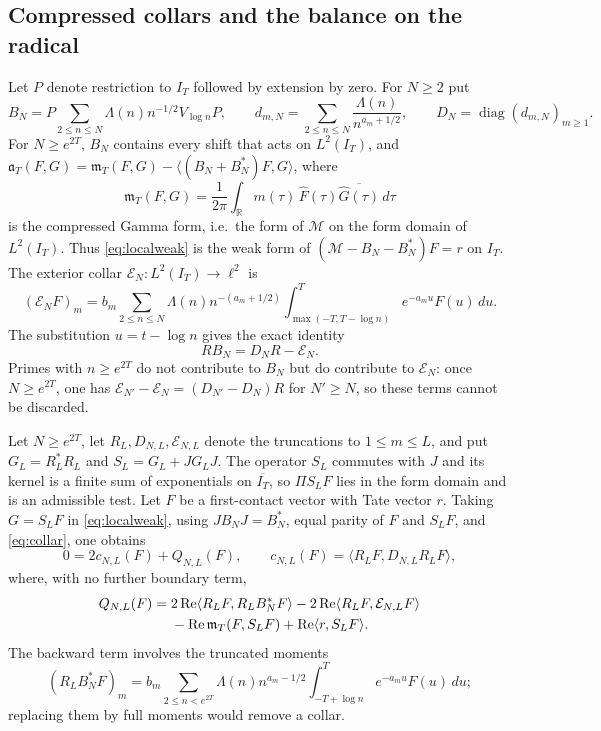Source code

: \documentclass[11pt]{amsart}
\theoremstyle{definition}
\theoremstyle{remark}
\newcommand{\R}{\mathbb R}
\newcommand{\Rel}{\operatorname{Re}}
\newcommand{\IT}{I_T}
\newcommand{\Fh}{\widehat F}
\begin{document}
\subsection{Compressed collars and the balance on the radical}\label{subsec:collars}

Let $P$ denote restriction to $\IT$ followed by extension by zero. For $N\ge2$ put
\[
 B_N=P\sum_{2\le n\le N}\Lambda(n)n^{-1/2}V_{\log n}P,\qquad
 d_{m,N}=\sum_{2\le n\le N}\frac{\Lambda(n)}{n^{a_m+1/2}},\qquad
 D_N=\operatorname{diag}(d_{m,N})_{m\ge1}.
\]
For $N\ge e^{2T}$, $B_N$ contains every shift that acts on $L^2(\IT)$, and
$\mathfrak a_T(F,G)=\mathfrak m_T(F,G)-\langle(B_N+B_N^*)F,G\rangle$, where
\[
 \mathfrak m_T(F,G)=\frac1{2\pi}\int_\R m(\tau)\,\Fh(\tau)\overline{\widehat G(\tau)}\,d\tau
\]
is the compressed Gamma form, i.e.\ the form of $\mathcal M$ on the form domain of $L^2(\IT)$.
Thus \eqref{eq:localweak} is the weak form of $(\mathcal M-B_N-B_N^*)F=r$ on $\IT$.
The exterior collar $\mathcal E_N:L^2(\IT)\to\ell^2$ is
\[
 (\mathcal E_NF)_m=b_m\sum_{2\le n\le N}\Lambda(n)n^{-(a_m+1/2)}
 \int_{\max(-T,T-\log n)}^T e^{-a_mu}F(u)\,du.
\]
The substitution $u=t-\log n$ gives the exact identity
\begin{equation}\label{eq:collar}
 RB_N=D_NR-\mathcal E_N.
\end{equation}
Primes with $n\ge e^{2T}$ do not contribute to $B_N$ but do contribute to $\mathcal E_N$: once
$N\ge e^{2T}$, one has $\mathcal E_{N'}-\mathcal E_N=(D_{N'}-D_N)R$ for $N'\ge N$, so these terms
cannot be discarded.

Let $N\ge e^{2T}$, let $R_L,D_{N,L},\mathcal E_{N,L}$ denote the truncations to $1\le m\le L$, and put
$G_L=R_L^*R_L$ and $S_L=G_L+JG_LJ$. The operator $S_L$ commutes with $J$ and its kernel is a finite
sum of exponentials on $\overline{\IT}$, so $\Pi S_LF$ lies in the form domain and is an admissible
test. Let $F$ be a first-contact vector with Tate vector $r$. Taking $G=S_LF$ in
\eqref{eq:localweak}, using $JB_NJ=B_N^*$, equal parity of $F$ and $S_LF$, and \eqref{eq:collar}, one
obtains
\begin{equation}\label{eq:Qbalance}
 0=2c_{N,L}(F)+Q_{N,L}(F),\qquad
 c_{N,L}(F)=\langle R_LF,D_{N,L}R_LF\rangle,
\end{equation}
where, with no further boundary term,
\begin{align}\label{eq:Qfull}
 Q_{N,L}(F)={}&2\Rel\langle R_LF,R_LB_N^*F\rangle
 -2\Rel\langle R_LF,\mathcal E_{N,L}F\rangle\notag\\
 &-\Rel\mathfrak m_T(F,S_LF)+\Rel\langle r,S_LF\rangle.
\end{align}
The backward term involves the truncated moments
\[
 (R_LB_N^*F)_m=b_m\sum_{2\le n<e^{2T}}
 \Lambda(n)n^{a_m-1/2}\int_{-T+\log n}^T e^{-a_mu}F(u)\,du;
\]
replacing them by full moments would remove a collar.
\end{document}
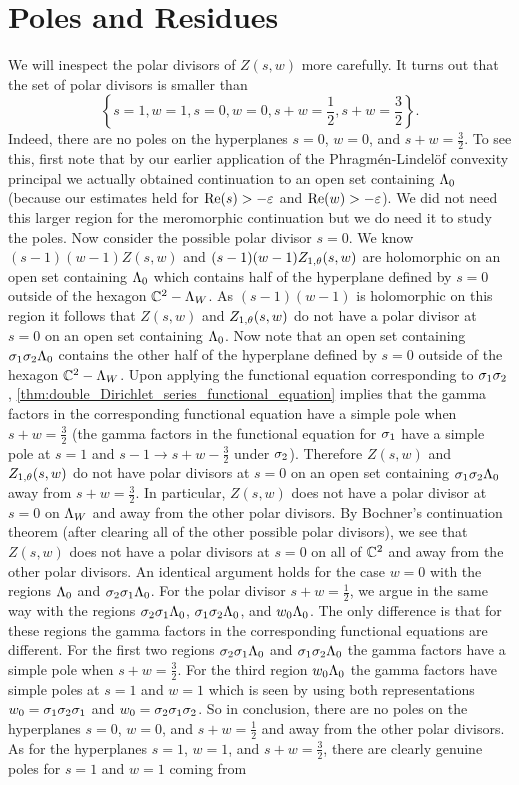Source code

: \documentclass[12pt,reqno,oneside]{amsart}
\begin{document}
\section{Poles and Residues}
    We will inespect the polar divisors of $Z(s,w)$ more carefully. It turns out that the set of polar divisors is smaller than
    \[
        \left\{s = 1, w = 1, s = 0, w = 0, s+w = \frac{1}{2}, s+w = \frac{3}{2}\right\}.
    \]
    Indeed, there are no poles on the hyperplanes $s = 0$, $w = 0$, and $s+w = \frac{3}{2}$. To see this, first note that by our earlier application of the Phragm\'en-Lindel\"of convexity principal we actually obtained continuation to an open set containing $\Lambda_{0}$ (because our estimates held for $\mathrm{Re}(s) > -\varepsilon$ and $\mathrm{Re}(w) > -\varepsilon$). We did not need this larger region for the meromorphic continuation but we do need it to study the poles. Now consider the possible polar divisor $s = 0$. We know $(s-1)(w-1)Z(s,w)$ and $(s-1)(w-1)Z_{1,\theta}(s,w)$ are holomorphic on an open set containing $\Lambda_{0}$ which contains half of the hyperplane defined by $s = 0$ outside of the hexagon $\mathbb{C}^{2}-\Lambda_{W}$. As $(s-1)(w-1)$ is holomorphic on this region it follows that $Z(s,w)$ and $Z_{1,\theta}(s,w)$ do not have a polar divisor at $s = 0$ on an open set containing $\Lambda_{0}$. Now note that an open set containing $\sigma_{1}\sigma_{2}\Lambda_{0}$ contains the other half of the hyperplane defined by $s = 0$ outside of the hexagon $\mathbb{C}^{2}-\Lambda_{W}$. Upon applying the functional equation corresponding to $\sigma_{1}\sigma_{2}$, \cref{thm:double_Dirichlet_series_functional_equation} implies that the gamma factors in the corresponding functional equation have a simple pole when $s+w = \frac{3}{2}$ (the gamma factors in the functional equation for $\sigma_{1}$ have a simple pole at $s = 1$ and $s-1 \to s+w-\frac{3}{2}$ under $\sigma_{2}$). Therefore $Z(s,w)$ and $Z_{1,\theta}(s,w)$ do not have polar divisors at $s = 0$ on an open set containing $\sigma_{1}\sigma_{2}\Lambda_{0}$ away from $s+w = \frac{3}{2}$. In particular, $Z(s,w)$ does not have a polar divisor at $s = 0$ on $\Lambda_{W}$ and away from the other polar divisors. By Bochner's continuation theorem (after clearing all of the other possible polar divisors), we see that $Z(s,w)$ does not have a polar divisors at $s = 0$ on all of $\mathbb{C}^{2}$ and away from the other polar divisors. An identical argument holds for the case $w = 0$ with the regions $\Lambda_{0}$ and $\sigma_{2}\sigma_{1}\Lambda_{0}$. For the polar divisor $s+w = \frac{1}{2}$, we argue in the same way with the regions $\sigma_{2}\sigma_{1}\Lambda_{0}$, $\sigma_{1}\sigma_{2}\Lambda_{0}$, and $w_{0}\Lambda_{0}$. The only difference is that for these regions the gamma factors in the corresponding functional equations are different. For the first two regions $\sigma_{2}\sigma_{1}\Lambda_{0}$ and $\sigma_{1}\sigma_{2}\Lambda_{0}$ the gamma factors have a simple pole when $s+w = \frac{3}{2}$. For the third region $w_{0}\Lambda_{0}$ the gamma factors have simple poles at $s = 1$ and $w = 1$ which is seen by using both representations $w_{0} = \sigma_{1}\sigma_{2}\sigma_{1}$ and $w_{0} = \sigma_{2}\sigma_{1}\sigma_{2}$. So in conclusion, there are no poles on the hyperplanes $s = 0$, $w = 0$, and $s+w = \frac{1}{2}$ and away from the other polar divisors. As for the hyperplanes $s = 1$, $w = 1$, and $s+w = \frac{3}{2}$, there are clearly genuine poles for $s = 1$ and $w = 1$ coming from 
\end{document}
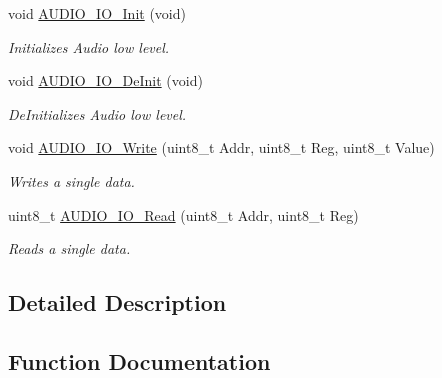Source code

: \begin{DoxyCompactItemize}
void \mbox{\hyperlink{group___s_t_m32_f4___d_i_s_c_o_v_e_r_y___l_o_w___l_e_v_e_l___private___functions_gace44c34a627a0fb28c61366b9ca80b78}{A\+U\+D\+I\+O\+\_\+\+I\+O\+\_\+\+Init}} (void)
\begin{DoxyCompactList}\small\item\em Initializes Audio low level. \end{DoxyCompactList}\item 
\mbox{\label{group___s_t_m32_f4___d_i_s_c_o_v_e_r_y___l_o_w___l_e_v_e_l___private___functions_ga06ed3f7f32df17d8b5099754dd81d6b3}} 
void \mbox{\hyperlink{group___s_t_m32_f4___d_i_s_c_o_v_e_r_y___l_o_w___l_e_v_e_l___private___functions_ga06ed3f7f32df17d8b5099754dd81d6b3}{A\+U\+D\+I\+O\+\_\+\+I\+O\+\_\+\+De\+Init}} (void)
\begin{DoxyCompactList}\small\item\em De\+Initializes Audio low level. \end{DoxyCompactList}\item 
void \mbox{\hyperlink{group___s_t_m32_f4___d_i_s_c_o_v_e_r_y___l_o_w___l_e_v_e_l___private___functions_ga269d6aa92989351e75f6d58378e3b9ba}{A\+U\+D\+I\+O\+\_\+\+I\+O\+\_\+\+Write}} (uint8\+\_\+t Addr, uint8\+\_\+t Reg, uint8\+\_\+t Value)
\begin{DoxyCompactList}\small\item\em Writes a single data. \end{DoxyCompactList}\item 
uint8\+\_\+t \mbox{\hyperlink{group___s_t_m32_f4___d_i_s_c_o_v_e_r_y___l_o_w___l_e_v_e_l___private___functions_gaf8740cdd8dfc7929d23d52d6fcf0901f}{A\+U\+D\+I\+O\+\_\+\+I\+O\+\_\+\+Read}} (uint8\+\_\+t Addr, uint8\+\_\+t Reg)
\begin{DoxyCompactList}\small\item\em Reads a single data. \end{DoxyCompactList}\end{DoxyCompactItemize}


\subsection{Detailed Description}


\subsection{Function Documentation}
\mbox{\label{group___s_t_m32_f4___d_i_s_c_o_v_e_r_y___l_o_w___l_e_v_e_l___private___functions_gaf8740cdd8dfc7929d23d52d6fcf0901f}} 
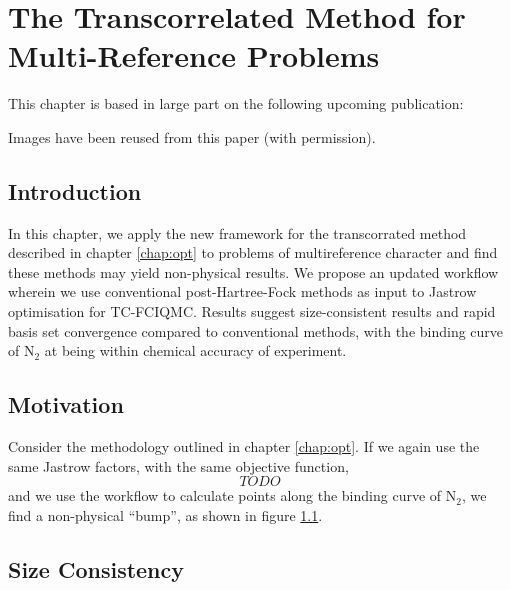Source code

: \chapter{The Transcorrelated Method for Multi-Reference Problems}
\label{chap:binding}

This chapter is based in large part on the following upcoming publication:\\

Images have been reused from this paper (with permission).

\section{Introduction}

In this chapter, we apply the new framework for the transcorrated method described in chapter \ref{chap:opt} to problems of multireference character and find these methods may yield non-physical results. We propose an updated workflow wherein we use conventional post-Hartree-Fock methods as input to Jastrow optimisation for TC-FCIQMC. Results suggest size-consistent results and rapid basis set convergence compared to conventional methods, with the binding curve of N$_2$ at \avtz being within chemical accuracy of experiment.

\section{Motivation}

Consider the methodology outlined in chapter \ref{chap:opt}. If we again use the same Jastrow factors,
with the same objective function,
\begin{equation}
\label{eq:varref_hf}
TODO
\end{equation}
and we use the workflow to calculate points along the binding curve of N$_2$, we find a non-physical ``bump'', as shown in figure \ref{fig:binding-dip}.

\begin{figure}[htbp]
    \centering

    \caption{}
    \label{fig:binding-dip}
\end{figure}


\section{Size Consistency}

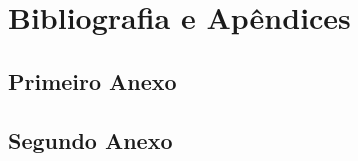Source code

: \documentclass[english]{ist-thesis}
\begin{document}
\lipsum %

\nocite{latex-companion, fontcatalogue, latexwiki, ctan, texsx}

\part{Bibliografia e Apêndices}

\printbibliography[heading = bibintoc]

\appendix

\chapter{Primeiro Anexo}

\lipsum

\chapter{Segundo Anexo}

\lipsum

\makespine
\end{document}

- [YOUR INSTRUCTIONS]: Please list every line of the records that contains "widehat".

- [TASK RESPONSE]:
\newcommand{\Fh}{\widehat F}
 \mathfrak m_T(F,G)=\frac1{2\pi}\int_\R m(\tau)\,\Fh(\tau)\overline{\widehat G(\tau)}\,d\tau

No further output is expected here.